■ Task item ■
Make an exact copy of the records below, leaving every image out.

■ Dataset records ■
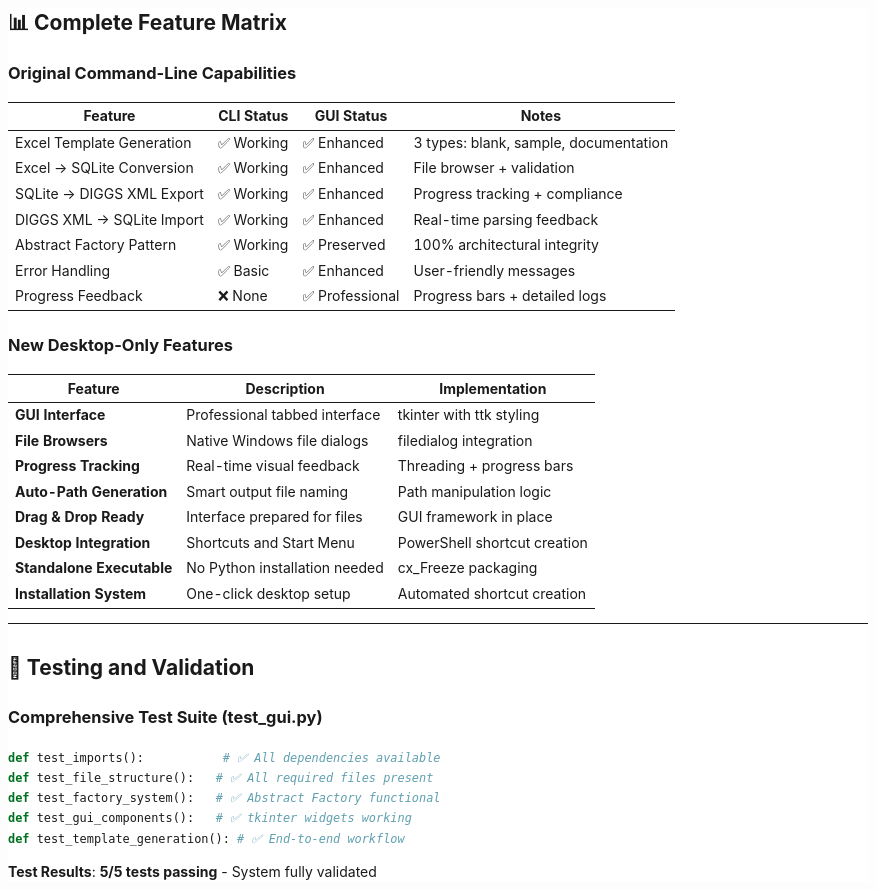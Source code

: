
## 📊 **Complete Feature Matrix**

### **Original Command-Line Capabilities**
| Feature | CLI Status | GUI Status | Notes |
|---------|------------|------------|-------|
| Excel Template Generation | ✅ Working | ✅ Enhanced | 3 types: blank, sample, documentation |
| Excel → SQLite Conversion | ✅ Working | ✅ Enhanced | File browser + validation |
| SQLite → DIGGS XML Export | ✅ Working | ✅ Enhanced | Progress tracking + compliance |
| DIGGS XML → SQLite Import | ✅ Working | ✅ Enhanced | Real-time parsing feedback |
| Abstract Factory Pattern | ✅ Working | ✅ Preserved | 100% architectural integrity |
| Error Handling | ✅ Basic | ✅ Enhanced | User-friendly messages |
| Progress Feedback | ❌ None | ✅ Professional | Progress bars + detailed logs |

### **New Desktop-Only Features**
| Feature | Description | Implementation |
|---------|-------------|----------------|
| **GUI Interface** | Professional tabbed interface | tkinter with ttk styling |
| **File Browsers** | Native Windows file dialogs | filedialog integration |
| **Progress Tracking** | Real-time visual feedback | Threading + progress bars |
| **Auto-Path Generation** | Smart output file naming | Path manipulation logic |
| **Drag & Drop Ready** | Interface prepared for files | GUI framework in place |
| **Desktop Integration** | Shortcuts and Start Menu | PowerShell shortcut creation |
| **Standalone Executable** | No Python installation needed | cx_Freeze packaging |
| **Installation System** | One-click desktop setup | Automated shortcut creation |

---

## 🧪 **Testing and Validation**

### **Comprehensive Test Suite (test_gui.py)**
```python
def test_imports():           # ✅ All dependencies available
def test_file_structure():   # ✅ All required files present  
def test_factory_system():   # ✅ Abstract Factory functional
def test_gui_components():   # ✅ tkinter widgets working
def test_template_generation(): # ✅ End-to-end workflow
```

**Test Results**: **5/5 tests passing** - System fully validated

■ Answer for this exercise ■
Source code

:
## 📊 **Complete Feature Matrix**

### **Original Command-Line Capabilities**
| Feature | CLI Status | GUI Status | Notes |
|---------|------------|------------|-------|
| Excel Template Generation | ✅ Working | ✅ Enhanced | 3 types: blank, sample, documentation |
| Excel → SQLite Conversion | ✅ Working | ✅ Enhanced | File browser + validation |
| SQLite → DIGGS XML Export | ✅ Working | ✅ Enhanced | Progress tracking + compliance |
| DIGGS XML → SQLite Import | ✅ Working | ✅ Enhanced | Real-time parsing feedback |
| Abstract Factory Pattern | ✅ Working | ✅ Preserved | 100% architectural integrity |
| Error Handling | ✅ Basic | ✅ Enhanced | User-friendly messages |
| Progress Feedback | ❌ None | ✅ Professional | Progress bars + detailed logs |

### **New Desktop-Only Features**
| Feature | Description | Implementation |
|---------|-------------|----------------|
| **GUI Interface** | Professional tabbed interface | tkinter with ttk styling |
| **File Browsers** | Native Windows file dialogs | filedialog integration |
| **Progress Tracking** | Real-time visual feedback | Threading + progress bars |
| **Auto-Path Generation** | Smart output file naming | Path manipulation logic |
| **Drag & Drop Ready** | Interface prepared for files | GUI framework in place |
| **Desktop Integration** | Shortcuts and Start Menu | PowerShell shortcut creation |
| **Standalone Executable** | No Python installation needed | cx_Freeze packaging |
| **Installation System** | One-click desktop setup | Automated shortcut creation |

---

## 🧪 **Testing and Validation**

### **Comprehensive Test Suite (test_gui.py)**
```python
def test_imports():           # ✅ All dependencies available
def test_file_structure():   # ✅ All required files present  
def test_factory_system():   # ✅ Abstract Factory functional
def test_gui_components():   # ✅ tkinter widgets working
def test_template_generation(): # ✅ End-to-end workflow
```

**Test Results**: **5/5 tests passing** - System fully validated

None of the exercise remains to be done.